Source records:
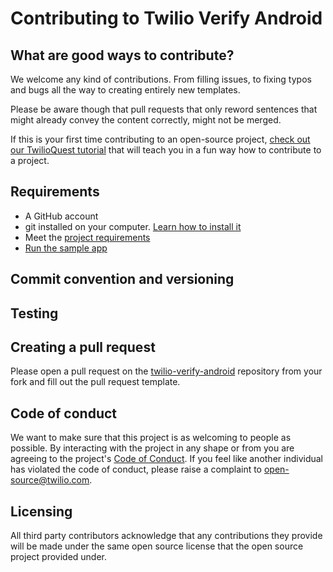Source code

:# Contributing to Twilio Verify Android
## What are good ways to contribute?
We welcome any kind of contributions. From filling issues, to fixing typos and bugs all the way to creating entirely new templates.

Please be aware though that pull requests that only reword sentences that might already convey the content correctly, might not be merged.

If this is your first time contributing to an open-source project, [check out our TwilioQuest tutorial](https://www.twilio.com/quest/learn/open-source) that will teach you in a fun way how to contribute to a project.

## Requirements
- A GitHub account
- git installed on your computer. [Learn how to install it](https://help.github.com/en/articles/set-up-git)
- Meet the [project requirements](https://github.com/twilio/twilio-verify-android/blob/calcala/ACCSEC-21769-add-contributing.md/README.md#Requirements)
- [Run the sample app](https://github.com/twilio/twilio-verify-android/blob/calcala/ACCSEC-21769-add-contributing.md/README.md#SampleApp)

## Commit convention and versioning

## Testing

## Creating a pull request
Please open a pull request on the [twilio-verify-android](https://github.com/twilio/twilio-verify-android) repository from your fork and fill out the pull request template.

## Code of conduct
We want to make sure that this project is as welcoming to people as possible. By interacting with the project in any shape or from you are agreeing to the project's [Code of Conduct](./CODE_OF_CONDUCT.md). If you feel like another individual has violated the code of conduct, please raise a complaint to [open-source@twilio.com](mailto:open-source@twilio.com).

## Licensing 
All third party contributors acknowledge that any contributions they provide will be made under the same open source license that the open source project provided under.
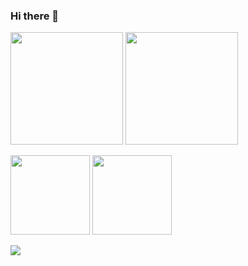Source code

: ### Hi there 👋
<p>
  <img height="180px" src="https://github-readme-stats.vercel.app/api?username=256-daisuki&theme=dark"/>
  <img height="180px" src="https://github-readme-stats.vercel.app/api/top-langs/?username=256-daisuki&layout=compact&theme=dark"/>
</p>
<p>
  <img height="127px" src="https://github-readme-stats.vercel.app/api/pin/?username=256-daisuki&repo=256server&theme=dark"/>
  <img height="127px" src="https://github-readme-stats.vercel.app/api/pin/?username=256-daisuki&repo=Electron&theme=dark"/>
</p>
<img height_"200px" src="http://github-profile-summary-cards.vercel.app/api/cards/profile-details?username=256-daisuki&theme=dracula"/>
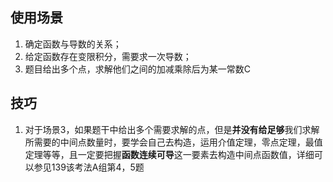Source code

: ## 使用场景
1. 确定函数与导数的关系；
2. 给定函数存在变限积分，需要求一次导数；
3. 题目给出多个点，求解他们之间的加减乘除后为某一常数C

## 技巧
1. 对于场景3，如果题干中给出多个需要求解的点，但是**并没有给足够**我们求解所需要的中间点数量时，要学会自己去构造，运用介值定理，零点定理，最值定理等等，且一定要把握**函数连续可导**这一要素去构造中间点函数值，详细可以参见139该考法A组第4，5题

#### [WHAT TO DO]
Verbatim output of every entry above is required, though pictures are to be left out.

#### [YOUR RESPONSE]
Source code

:# Contributing to Twilio Verify Android
## What are good ways to contribute?
We welcome any kind of contributions. From filling issues, to fixing typos and bugs all the way to creating entirely new templates.

Please be aware though that pull requests that only reword sentences that might already convey the content correctly, might not be merged.

If this is your first time contributing to an open-source project, [check out our TwilioQuest tutorial](https://www.twilio.com/quest/learn/open-source) that will teach you in a fun way how to contribute to a project.

## Requirements
- A GitHub account
- git installed on your computer. [Learn how to install it](https://help.github.com/en/articles/set-up-git)
- Meet the [project requirements](https://github.com/twilio/twilio-verify-android/blob/calcala/ACCSEC-21769-add-contributing.md/README.md#Requirements)
- [Run the sample app](https://github.com/twilio/twilio-verify-android/blob/calcala/ACCSEC-21769-add-contributing.md/README.md#SampleApp)

## Commit convention and versioning

## Testing

## Creating a pull request
Please open a pull request on the [twilio-verify-android](https://github.com/twilio/twilio-verify-android) repository from your fork and fill out the pull request template.

## Code of conduct
We want to make sure that this project is as welcoming to people as possible. By interacting with the project in any shape or from you are agreeing to the project's [Code of Conduct](./CODE_OF_CONDUCT.md). If you feel like another individual has violated the code of conduct, please raise a complaint to [open-source@twilio.com](mailto:open-source@twilio.com).

## Licensing 
All third party contributors acknowledge that any contributions they provide will be made under the same open source license that the open source project provided under.
Source code

: ### Hi there 👋
<p>
  <img height="180px" src="https://github-readme-stats.vercel.app/api?username=256-daisuki&theme=dark"/>
  <img height="180px" src="https://github-readme-stats.vercel.app/api/top-langs/?username=256-daisuki&layout=compact&theme=dark"/>
</p>
<p>
  <img height="127px" src="https://github-readme-stats.vercel.app/api/pin/?username=256-daisuki&repo=256server&theme=dark"/>
  <img height="127px" src="https://github-readme-stats.vercel.app/api/pin/?username=256-daisuki&repo=Electron&theme=dark"/>
</p>
<img height_"200px" src="http://github-profile-summary-cards.vercel.app/api/cards/profile-details?username=256-daisuki&theme=dracula"/>
Source code

: ## 使用场景
1. 确定函数与导数的关系；
2. 给定函数存在变限积分，需要求一次导数；
3. 题目给出多个点，求解他们之间的加减乘除后为某一常数C

## 技巧
1. 对于场景3，如果题干中给出多个需要求解的点，但是**并没有给足够**我们求解所需要的中间点数量时，要学会自己去构造，运用介值定理，零点定理，最值定理等等，且一定要把握**函数连续可导**这一要素去构造中间点函数值，详细可以参见139该考法A组第4，5题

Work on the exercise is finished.